Nel frattempo si trascina il contenzioso sulla rottamazione dei medici, con l’obiettivo di tendere all’azzeramento degli effetti della norma legislativa che consente alle aziende ospedaliere e sanitarie di potere prepensionare unilateralmente ed obbligatoriamente i medici con 40 anni di contributi, compresi gli anni riscattati. La possibilità della rottamazione dovrebbe invece essere condizionata all’adozione di provvedimenti regionali (da assumere con il confronto con le organizzazioni sindacali), che ne limitino il suo esercizio in determinate e specifiche situazioni.
Tra colleghi che se ne vogliono andare e che anche per poco non hanno maturato i requisiti (e rincorreranno la pensione) ed altri che avendo maturato i requisiti vogliono restare (e non venire rottamati essendo i più anziani) la mia scelta mi appare tanto tempestiva quanto opportuna.

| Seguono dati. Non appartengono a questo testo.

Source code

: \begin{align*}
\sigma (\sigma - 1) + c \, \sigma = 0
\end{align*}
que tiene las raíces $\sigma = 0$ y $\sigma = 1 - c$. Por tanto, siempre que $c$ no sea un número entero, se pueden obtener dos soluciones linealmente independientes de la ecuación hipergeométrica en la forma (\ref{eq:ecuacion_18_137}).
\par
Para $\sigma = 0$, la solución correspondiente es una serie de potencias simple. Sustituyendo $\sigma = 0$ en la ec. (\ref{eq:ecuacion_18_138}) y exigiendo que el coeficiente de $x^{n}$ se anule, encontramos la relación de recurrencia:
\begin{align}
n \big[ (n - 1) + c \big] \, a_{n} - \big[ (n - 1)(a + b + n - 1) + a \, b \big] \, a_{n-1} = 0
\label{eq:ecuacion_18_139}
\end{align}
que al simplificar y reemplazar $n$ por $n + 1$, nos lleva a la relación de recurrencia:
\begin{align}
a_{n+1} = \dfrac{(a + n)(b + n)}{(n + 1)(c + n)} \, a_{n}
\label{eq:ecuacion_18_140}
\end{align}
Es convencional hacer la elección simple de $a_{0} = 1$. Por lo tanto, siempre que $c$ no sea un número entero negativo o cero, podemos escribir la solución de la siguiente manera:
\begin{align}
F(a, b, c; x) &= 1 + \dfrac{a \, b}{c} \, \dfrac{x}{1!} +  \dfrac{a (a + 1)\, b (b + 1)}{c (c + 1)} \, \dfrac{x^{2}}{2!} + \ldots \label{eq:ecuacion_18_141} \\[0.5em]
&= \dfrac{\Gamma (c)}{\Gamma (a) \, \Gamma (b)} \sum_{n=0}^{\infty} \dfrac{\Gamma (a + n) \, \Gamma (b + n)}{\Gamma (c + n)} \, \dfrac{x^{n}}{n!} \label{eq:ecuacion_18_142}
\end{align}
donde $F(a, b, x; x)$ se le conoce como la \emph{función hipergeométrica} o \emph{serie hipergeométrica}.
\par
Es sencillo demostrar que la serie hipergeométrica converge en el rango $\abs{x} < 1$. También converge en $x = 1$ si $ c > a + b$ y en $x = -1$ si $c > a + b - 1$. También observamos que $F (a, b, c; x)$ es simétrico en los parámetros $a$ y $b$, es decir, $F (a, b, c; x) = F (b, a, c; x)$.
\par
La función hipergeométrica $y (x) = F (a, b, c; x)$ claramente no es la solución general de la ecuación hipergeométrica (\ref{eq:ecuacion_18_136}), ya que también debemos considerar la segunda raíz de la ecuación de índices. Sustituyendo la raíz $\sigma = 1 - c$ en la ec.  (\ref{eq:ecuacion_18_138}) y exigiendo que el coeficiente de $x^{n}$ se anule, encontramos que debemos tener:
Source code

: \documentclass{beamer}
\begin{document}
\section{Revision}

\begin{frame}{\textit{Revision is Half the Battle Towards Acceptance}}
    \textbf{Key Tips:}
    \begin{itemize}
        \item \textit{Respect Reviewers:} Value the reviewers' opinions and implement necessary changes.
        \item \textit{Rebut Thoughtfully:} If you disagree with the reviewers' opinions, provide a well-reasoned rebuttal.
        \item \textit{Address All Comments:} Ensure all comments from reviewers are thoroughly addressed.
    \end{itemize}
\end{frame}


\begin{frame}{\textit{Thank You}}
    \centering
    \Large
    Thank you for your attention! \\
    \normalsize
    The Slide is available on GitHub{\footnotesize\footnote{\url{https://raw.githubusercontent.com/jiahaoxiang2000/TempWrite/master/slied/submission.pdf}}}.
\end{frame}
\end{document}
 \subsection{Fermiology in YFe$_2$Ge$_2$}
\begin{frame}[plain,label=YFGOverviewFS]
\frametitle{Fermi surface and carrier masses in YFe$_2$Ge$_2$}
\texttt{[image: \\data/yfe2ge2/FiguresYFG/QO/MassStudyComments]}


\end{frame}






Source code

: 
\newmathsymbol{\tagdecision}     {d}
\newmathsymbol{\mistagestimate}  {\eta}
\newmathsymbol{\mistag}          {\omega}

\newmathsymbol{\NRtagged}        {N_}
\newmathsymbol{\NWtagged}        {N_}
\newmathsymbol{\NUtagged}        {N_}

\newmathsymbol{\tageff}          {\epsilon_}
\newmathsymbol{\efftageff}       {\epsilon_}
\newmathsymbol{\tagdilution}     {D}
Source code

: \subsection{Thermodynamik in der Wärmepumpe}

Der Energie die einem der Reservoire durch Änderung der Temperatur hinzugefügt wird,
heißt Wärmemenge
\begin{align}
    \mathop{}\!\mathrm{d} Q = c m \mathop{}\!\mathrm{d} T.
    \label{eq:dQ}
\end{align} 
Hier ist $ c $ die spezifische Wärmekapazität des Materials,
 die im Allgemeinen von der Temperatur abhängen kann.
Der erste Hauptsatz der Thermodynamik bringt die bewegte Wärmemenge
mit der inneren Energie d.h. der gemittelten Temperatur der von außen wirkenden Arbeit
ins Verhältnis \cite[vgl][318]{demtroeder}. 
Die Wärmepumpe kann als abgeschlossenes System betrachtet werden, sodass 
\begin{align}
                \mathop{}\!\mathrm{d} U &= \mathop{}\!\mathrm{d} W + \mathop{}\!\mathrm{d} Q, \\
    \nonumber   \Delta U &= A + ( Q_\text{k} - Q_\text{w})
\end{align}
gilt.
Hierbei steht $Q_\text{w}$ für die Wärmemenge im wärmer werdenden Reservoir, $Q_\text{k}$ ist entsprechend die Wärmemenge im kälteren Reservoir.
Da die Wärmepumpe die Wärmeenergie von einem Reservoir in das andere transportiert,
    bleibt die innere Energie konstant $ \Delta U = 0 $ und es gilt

Sono contento per me e mi dolgo nello stesso tempo delle difficoltà dei miei giovani colleghi a potere prendere il mio posto (quasi condannati ad un limbo professionale di precarietà). Raggiungo nella pensione mio cugino Fortunato (che non ho), con il vissuto che la cosa più impegnativa della mia carriera è stato proprio riuscire ad andare in pensione!
Ho comunque imparato che la malattia va ridefinita ed affrontata come programma biologico di sopravvivenza per l’individuo e la specie; l’ammalato va perciò considerato un individuo completo di cognizioni, emozioni e corporeità, con un vissuto, un’educazione ed una storia specifici, in cui ogni momento della sua vita è determinato sia dall’interazione delle esperienze passate, sia dall’interazione con l’ambiente circostante su cui agisce e da cui è influenzato. Solo tenendo conto di tutto ciò è possibile comprendere i meccanismi ed il significato dell’ammalarsi ed approntare quindi un’assistenza sanitaria a misura di individuo.